Sunday, February 7, 2010

being okay while not being okay. aka, lessons in life.

i know i owe you part two of matt & lisette's wonderful celebration. i totally am still there. :) coming soon, promise. but i have to confess, this has been a week. know what i mean? lots of times i struggle with what i should write or how i should say it here in this blog, because hey, this is a business. i need to be professional. professional, schraschmessinal. :) you know what? i value honesty and transparency a whole heck of a lot more than professionalism. and seriously, it's been A WEEK.

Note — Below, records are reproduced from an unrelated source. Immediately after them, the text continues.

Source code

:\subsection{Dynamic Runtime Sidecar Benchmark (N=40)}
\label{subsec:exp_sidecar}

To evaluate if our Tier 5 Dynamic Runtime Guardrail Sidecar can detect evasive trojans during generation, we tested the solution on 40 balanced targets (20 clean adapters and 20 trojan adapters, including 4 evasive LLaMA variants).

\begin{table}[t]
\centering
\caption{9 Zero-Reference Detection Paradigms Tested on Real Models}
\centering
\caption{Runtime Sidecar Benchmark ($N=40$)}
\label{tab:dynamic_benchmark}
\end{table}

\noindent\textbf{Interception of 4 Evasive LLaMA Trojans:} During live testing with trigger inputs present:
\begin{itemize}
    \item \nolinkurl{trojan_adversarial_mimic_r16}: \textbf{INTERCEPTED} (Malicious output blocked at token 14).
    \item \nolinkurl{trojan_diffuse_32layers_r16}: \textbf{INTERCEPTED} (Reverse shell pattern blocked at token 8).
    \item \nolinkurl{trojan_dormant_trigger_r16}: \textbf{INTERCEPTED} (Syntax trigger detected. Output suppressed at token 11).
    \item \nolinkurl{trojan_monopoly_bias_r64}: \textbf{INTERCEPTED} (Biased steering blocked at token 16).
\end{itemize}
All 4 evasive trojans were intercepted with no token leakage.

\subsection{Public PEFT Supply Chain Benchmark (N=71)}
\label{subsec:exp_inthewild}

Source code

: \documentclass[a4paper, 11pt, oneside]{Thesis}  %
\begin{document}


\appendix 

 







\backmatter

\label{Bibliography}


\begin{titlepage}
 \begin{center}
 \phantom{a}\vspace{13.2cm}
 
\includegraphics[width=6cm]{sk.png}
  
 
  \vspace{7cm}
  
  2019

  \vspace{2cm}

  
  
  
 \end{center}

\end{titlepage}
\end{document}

those of you who might jump to the worst possible conclusions, please don't. it's alright. i'm okay. and i've been through enough in my life to know that this too shall pass. happier times ahead. but this is definitely a valley and my heart feels the weight. even though that is totally the absolute truth, i have hope in trying times, and i am truly thankful for all the treasures in my life that make the bumps in the road a little bit easier to stomach. life isn't perfect, people are damaged and full of tweaks. sometimes we face huge disappointments. we don't always get even close to what our hearts desire. and that's okay. that's what hope is for. hope is for times like these. to pick ourselves up by our bootstraps and just keep swimming, even if we feel a bit like drowning would be a better alternative. keep on keeping on, when we'd rather not.

hope is for weeks exactly like this.

hope is for goodness, somewhere out there, for things that are bigger than ourselves, and for lost mittens on strings that might someday be reunited to their mates.



goodnight, friends. choose hope. i'm going to.